Your objective ▸ A word-for-word printout of the listing below is needed.

[Data extract Boundary: Start]

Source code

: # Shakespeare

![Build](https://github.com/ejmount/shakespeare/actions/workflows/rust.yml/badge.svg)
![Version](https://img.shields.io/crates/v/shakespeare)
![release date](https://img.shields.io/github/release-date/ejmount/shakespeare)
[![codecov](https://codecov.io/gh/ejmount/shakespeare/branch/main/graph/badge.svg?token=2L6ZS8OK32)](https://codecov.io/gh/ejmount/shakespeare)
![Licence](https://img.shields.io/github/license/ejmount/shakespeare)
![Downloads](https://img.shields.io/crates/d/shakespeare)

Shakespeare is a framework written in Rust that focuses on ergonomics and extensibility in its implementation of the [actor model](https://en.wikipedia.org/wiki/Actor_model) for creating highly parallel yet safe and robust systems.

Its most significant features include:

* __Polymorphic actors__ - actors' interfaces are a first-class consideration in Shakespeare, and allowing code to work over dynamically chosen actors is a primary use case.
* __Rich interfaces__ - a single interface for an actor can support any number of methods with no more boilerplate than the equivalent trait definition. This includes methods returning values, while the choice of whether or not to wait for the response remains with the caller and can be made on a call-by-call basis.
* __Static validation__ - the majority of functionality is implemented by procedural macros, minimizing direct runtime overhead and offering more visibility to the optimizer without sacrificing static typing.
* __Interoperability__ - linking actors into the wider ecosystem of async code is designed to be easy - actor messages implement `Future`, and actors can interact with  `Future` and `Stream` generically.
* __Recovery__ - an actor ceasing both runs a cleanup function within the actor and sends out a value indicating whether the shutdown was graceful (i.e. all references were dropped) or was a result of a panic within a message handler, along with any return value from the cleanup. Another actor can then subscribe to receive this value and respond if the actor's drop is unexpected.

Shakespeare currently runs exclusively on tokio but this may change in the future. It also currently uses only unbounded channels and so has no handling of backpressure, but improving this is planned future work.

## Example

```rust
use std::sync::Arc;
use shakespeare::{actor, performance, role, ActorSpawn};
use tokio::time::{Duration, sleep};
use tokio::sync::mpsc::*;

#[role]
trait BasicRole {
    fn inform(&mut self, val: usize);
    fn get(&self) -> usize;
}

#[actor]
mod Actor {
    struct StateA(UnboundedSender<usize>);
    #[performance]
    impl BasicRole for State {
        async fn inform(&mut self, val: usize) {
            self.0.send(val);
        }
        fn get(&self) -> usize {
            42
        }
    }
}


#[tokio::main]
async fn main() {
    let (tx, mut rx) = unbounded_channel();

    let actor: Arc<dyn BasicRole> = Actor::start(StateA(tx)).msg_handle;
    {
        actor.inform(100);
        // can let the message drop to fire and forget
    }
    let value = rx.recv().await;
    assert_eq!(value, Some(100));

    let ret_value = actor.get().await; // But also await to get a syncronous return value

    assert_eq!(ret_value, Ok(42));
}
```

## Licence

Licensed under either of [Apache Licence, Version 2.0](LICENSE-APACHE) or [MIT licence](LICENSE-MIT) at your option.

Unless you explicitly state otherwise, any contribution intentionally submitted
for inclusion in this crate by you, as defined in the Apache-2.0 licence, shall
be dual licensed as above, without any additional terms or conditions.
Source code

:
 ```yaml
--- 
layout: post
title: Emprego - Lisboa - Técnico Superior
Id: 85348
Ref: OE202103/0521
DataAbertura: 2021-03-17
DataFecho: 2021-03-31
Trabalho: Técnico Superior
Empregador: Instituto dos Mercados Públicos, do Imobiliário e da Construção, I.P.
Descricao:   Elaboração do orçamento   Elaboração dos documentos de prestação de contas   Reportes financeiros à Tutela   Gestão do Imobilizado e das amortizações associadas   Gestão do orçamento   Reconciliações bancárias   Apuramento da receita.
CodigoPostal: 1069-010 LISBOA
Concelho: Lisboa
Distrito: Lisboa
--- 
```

[Data extract Boundary: End]

Task output ▸
Source code

: # Shakespeare

![Build](https://github.com/ejmount/shakespeare/actions/workflows/rust.yml/badge.svg)
![Version](https://img.shields.io/crates/v/shakespeare)
![release date](https://img.shields.io/github/release-date/ejmount/shakespeare)
[![codecov](https://codecov.io/gh/ejmount/shakespeare/branch/main/graph/badge.svg?token=2L6ZS8OK32)](https://codecov.io/gh/ejmount/shakespeare)
![Licence](https://img.shields.io/github/license/ejmount/shakespeare)
![Downloads](https://img.shields.io/crates/d/shakespeare)

Shakespeare is a framework written in Rust that focuses on ergonomics and extensibility in its implementation of the [actor model](https://en.wikipedia.org/wiki/Actor_model) for creating highly parallel yet safe and robust systems.

Its most significant features include:

* __Polymorphic actors__ - actors' interfaces are a first-class consideration in Shakespeare, and allowing code to work over dynamically chosen actors is a primary use case.
* __Rich interfaces__ - a single interface for an actor can support any number of methods with no more boilerplate than the equivalent trait definition. This includes methods returning values, while the choice of whether or not to wait for the response remains with the caller and can be made on a call-by-call basis.
* __Static validation__ - the majority of functionality is implemented by procedural macros, minimizing direct runtime overhead and offering more visibility to the optimizer without sacrificing static typing.
* __Interoperability__ - linking actors into the wider ecosystem of async code is designed to be easy - actor messages implement `Future`, and actors can interact with  `Future` and `Stream` generically.
* __Recovery__ - an actor ceasing both runs a cleanup function within the actor and sends out a value indicating whether the shutdown was graceful (i.e. all references were dropped) or was a result of a panic within a message handler, along with any return value from the cleanup. Another actor can then subscribe to receive this value and respond if the actor's drop is unexpected.

Shakespeare currently runs exclusively on tokio but this may change in the future. It also currently uses only unbounded channels and so has no handling of backpressure, but improving this is planned future work.

## Example

```rust
use std::sync::Arc;
use shakespeare::{actor, performance, role, ActorSpawn};
use tokio::time::{Duration, sleep};
use tokio::sync::mpsc::*;

#[role]
trait BasicRole {
    fn inform(&mut self, val: usize);
    fn get(&self) -> usize;
}

#[actor]
mod Actor {
    struct StateA(UnboundedSender<usize>);
    #[performance]
    impl BasicRole for State {
        async fn inform(&mut self, val: usize) {
            self.0.send(val);
        }
        fn get(&self) -> usize {
            42
        }
    }
}


#[tokio::main]
async fn main() {
    let (tx, mut rx) = unbounded_channel();

    let actor: Arc<dyn BasicRole> = Actor::start(StateA(tx)).msg_handle;
    {
        actor.inform(100);
        // can let the message drop to fire and forget
    }
    let value = rx.recv().await;
    assert_eq!(value, Some(100));

    let ret_value = actor.get().await; // But also await to get a syncronous return value

    assert_eq!(ret_value, Ok(42));
}
```

## Licence

Licensed under either of [Apache Licence, Version 2.0](LICENSE-APACHE) or [MIT licence](LICENSE-MIT) at your option.

Unless you explicitly state otherwise, any contribution intentionally submitted
for inclusion in this crate by you, as defined in the Apache-2.0 licence, shall
be dual licensed as above, without any additional terms or conditions.
Source code

:
 ```yaml
--- 
layout: post
title: Emprego - Lisboa - Técnico Superior
Id: 85348
Ref: OE202103/0521
DataAbertura: 2021-03-17
DataFecho: 2021-03-31
Trabalho: Técnico Superior
Empregador: Instituto dos Mercados Públicos, do Imobiliário e da Construção, I.P.
Descricao:   Elaboração do orçamento   Elaboração dos documentos de prestação de contas   Reportes financeiros à Tutela   Gestão do Imobilizado e das amortizações associadas   Gestão do orçamento   Reconciliações bancárias   Apuramento da receita.
CodigoPostal: 1069-010 LISBOA
Concelho: Lisboa
Distrito: Lisboa
--- 
```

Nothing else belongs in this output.